Both “1. Option A, 2. Option B, (...), N. Option N” and “Option A, Option B, (...), Option N” are valid and will both make it so text inputs are compared to “Option A”, then “Option B” all the way to “Option N”, as the number markings are omitted before comparison.

  • Map: Receives a dictionary-like structure comprising Categories and their respective Elements, and compares a given input to each Categories’ Elements.

For example:

{
“category1” : [“element1_1”, “element1_2”, (...), “element1_N”],
“category2” : [“element2_1”, “element2_2”],
(...),
“categoryN” : [“elementN_1”, “elementN_2”, “elementN_3”]
}

This is a valid map and will make it so text inputs are compared to all of the Elements of each Category

Fuzzy Methods

Some of the functions described below require a Fuzzy Method to be informed, which determines the type of comparison Fuzzy Match API makes between the input and the menus/maps given. The methods are:

  • default
  • ratio
  • partialRatio
  • tokenSet
  • partialTokenSet
  • tokenSort
  • partialTokenSort
  • tokenAbbreviation
  • partialTokenAbbreviation

A full explanation of some of these methods is available here.

Testing File

Some of the functions described below require a test file to be given. This test file must be saved in the .csv extension and have the following format:

input expectedCategory categories elementsCat1 elementsCat2 ... elementsCatN

The expected content of the file’s columns is:

  • input: The text inputs that will be processed

* **expectedCategory:** What is the expected/correct outcome of the fuzzy matching process. This field enables blipfuzzytest to automatically check if the expected outcome was achieved, and give this information to the user. * * When using the “menu” endpoint, this field can be either the text of the menu option (without number markings) or the number of the option, if number markings are present in the list of menu options. (e.g. “Option B” or “2”) * * When using the “map” endpoint, this field can be either the name of a category or the name of a specific element. (e.g. “categoryN” or “elementN_1”) Note that expecting a specific element will make it so that the identification of another element of the same category is registered as a failure.
* **categories:** * * When using the “menu” endpoint, this field contains the menu options used for matching, separated by “, ” or “,”. (e.g. “1. Option A, 2. Option B, (...), N. Option N”) * * When using the “map” endpoint, this field contains the categories that compose your full map, separated by “, ” or “,”. (e.g. “category1, category2, (...), categoryN”)
* **elementsCat1, (...), elementsCatN:** * * When using the “map” endpoint, each of these columns contains the elements of one of the map’s categories, in order, separated by “, ” or “,”. (e.g. “element1_1, element1_2, (...), element1_N” in the column elementsCat1, “element2_1, element2_2” in the column elementsCat2 and so on) * * When using the “menu” endpoint, you must leave these fields empty.

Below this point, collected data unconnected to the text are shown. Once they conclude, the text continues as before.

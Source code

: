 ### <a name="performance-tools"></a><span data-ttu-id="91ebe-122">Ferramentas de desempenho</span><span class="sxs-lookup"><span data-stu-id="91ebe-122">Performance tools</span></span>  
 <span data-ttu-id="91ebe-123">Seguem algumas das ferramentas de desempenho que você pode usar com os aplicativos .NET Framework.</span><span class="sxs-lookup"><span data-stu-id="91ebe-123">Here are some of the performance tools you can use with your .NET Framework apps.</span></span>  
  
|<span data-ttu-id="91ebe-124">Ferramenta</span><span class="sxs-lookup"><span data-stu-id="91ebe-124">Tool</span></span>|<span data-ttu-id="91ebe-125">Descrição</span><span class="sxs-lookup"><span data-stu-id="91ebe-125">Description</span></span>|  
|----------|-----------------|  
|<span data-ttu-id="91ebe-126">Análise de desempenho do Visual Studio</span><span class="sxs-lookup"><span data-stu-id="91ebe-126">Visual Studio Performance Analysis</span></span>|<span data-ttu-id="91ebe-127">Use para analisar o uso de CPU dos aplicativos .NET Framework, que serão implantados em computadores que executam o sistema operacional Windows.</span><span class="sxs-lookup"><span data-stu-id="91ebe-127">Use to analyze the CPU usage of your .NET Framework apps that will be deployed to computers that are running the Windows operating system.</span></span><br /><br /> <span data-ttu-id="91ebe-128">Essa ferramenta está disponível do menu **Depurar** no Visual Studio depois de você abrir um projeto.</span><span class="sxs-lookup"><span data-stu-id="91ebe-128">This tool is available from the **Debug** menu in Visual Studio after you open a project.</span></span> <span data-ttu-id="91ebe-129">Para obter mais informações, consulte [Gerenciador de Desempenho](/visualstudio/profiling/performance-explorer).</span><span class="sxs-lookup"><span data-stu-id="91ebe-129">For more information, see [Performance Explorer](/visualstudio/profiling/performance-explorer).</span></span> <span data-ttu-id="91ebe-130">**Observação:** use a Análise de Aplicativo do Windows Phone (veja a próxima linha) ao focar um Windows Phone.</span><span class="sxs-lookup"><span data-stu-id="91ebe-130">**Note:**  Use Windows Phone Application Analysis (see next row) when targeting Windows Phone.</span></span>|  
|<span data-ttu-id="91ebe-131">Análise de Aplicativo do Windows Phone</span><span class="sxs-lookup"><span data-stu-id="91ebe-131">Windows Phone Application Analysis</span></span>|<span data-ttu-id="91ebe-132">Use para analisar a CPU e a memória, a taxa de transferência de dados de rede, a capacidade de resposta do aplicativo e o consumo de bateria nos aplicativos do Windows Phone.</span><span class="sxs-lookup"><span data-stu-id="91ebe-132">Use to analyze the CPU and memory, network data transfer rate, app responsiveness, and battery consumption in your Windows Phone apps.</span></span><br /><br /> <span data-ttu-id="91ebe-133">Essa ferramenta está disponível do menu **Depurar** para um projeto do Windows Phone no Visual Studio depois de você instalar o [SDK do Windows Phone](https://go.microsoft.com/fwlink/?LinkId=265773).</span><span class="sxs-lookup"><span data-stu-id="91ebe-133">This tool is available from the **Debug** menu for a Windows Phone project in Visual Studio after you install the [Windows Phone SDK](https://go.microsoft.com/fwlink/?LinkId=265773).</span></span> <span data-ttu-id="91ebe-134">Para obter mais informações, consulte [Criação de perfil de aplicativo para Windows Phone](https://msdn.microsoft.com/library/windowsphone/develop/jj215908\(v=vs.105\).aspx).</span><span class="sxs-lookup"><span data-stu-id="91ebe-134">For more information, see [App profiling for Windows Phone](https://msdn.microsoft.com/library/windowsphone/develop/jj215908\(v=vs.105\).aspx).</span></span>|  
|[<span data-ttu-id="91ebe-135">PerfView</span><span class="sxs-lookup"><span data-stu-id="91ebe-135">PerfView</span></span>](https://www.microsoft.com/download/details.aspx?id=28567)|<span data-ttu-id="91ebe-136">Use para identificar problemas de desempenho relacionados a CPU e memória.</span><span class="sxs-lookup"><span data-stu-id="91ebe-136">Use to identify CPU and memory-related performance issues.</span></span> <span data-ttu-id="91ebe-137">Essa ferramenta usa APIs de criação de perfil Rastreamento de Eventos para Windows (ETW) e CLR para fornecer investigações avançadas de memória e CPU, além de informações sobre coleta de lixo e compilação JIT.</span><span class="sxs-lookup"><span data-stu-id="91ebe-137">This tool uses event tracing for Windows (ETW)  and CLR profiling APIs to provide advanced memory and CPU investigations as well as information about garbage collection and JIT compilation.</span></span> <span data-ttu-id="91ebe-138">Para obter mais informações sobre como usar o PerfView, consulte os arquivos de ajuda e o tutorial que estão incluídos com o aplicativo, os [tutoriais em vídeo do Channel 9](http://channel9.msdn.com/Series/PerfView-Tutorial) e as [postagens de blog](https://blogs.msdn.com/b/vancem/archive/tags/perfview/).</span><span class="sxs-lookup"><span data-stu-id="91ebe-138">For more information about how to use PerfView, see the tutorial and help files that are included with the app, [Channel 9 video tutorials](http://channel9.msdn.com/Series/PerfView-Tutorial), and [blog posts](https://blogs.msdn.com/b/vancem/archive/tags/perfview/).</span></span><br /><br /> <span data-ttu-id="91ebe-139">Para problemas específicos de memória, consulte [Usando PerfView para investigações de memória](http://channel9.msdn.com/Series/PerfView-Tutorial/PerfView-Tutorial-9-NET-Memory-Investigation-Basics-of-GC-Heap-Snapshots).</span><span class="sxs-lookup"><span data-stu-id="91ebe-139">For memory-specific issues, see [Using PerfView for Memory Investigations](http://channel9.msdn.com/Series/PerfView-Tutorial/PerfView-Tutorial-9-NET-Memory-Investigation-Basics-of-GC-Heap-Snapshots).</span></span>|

Note 1: The order of the columns is important for blipfuzzytest to function, although the names are not. Note 2: You can have rows configured for both the “menu” and “map” endpoints in the same testing file.

Instancing the Class:

In order to use blipfuzzytest, you will have to instance the class, providing a Blip Botkey and an Organization ID (both str):

FT = blipfuzzytest("authorization key", "organization id")

Functions:

blipfuzzytest.run_onemethod_file(file_df, method, score_threshold): using a single chosen Fuzzy Method, returns results for all inputs in a given testing file

  • file_df: pd.core.frame.DataFrame file_df is the pandas DataFrame that needs to be processed, created from the Testing File described above

  • method: str method is the Fuzzy Method to be used for processing

  • score_threshold: int score_threshold is the minimum score value that an identification must have to be considered reliable

blipfuzzytest.run_allmethods_file(file_df, score_threshold): using all Fuzzy Methods, returns results for all inputs in a given testing file

  • file_df: pd.core.frame.DataFrame file_df is the pandas DataFrame that needs to be processed, created from the Testing File described above

  • score_threshold: int score_threshold is the minimum score value that an identification must have to be considered reliable

blipfuzzytest.run_onemethod_map(inputs, method, score_threshold, map): using a single chosen Fuzzy Method, returns results for all inputs in a given iterable (using the “map” endpoint)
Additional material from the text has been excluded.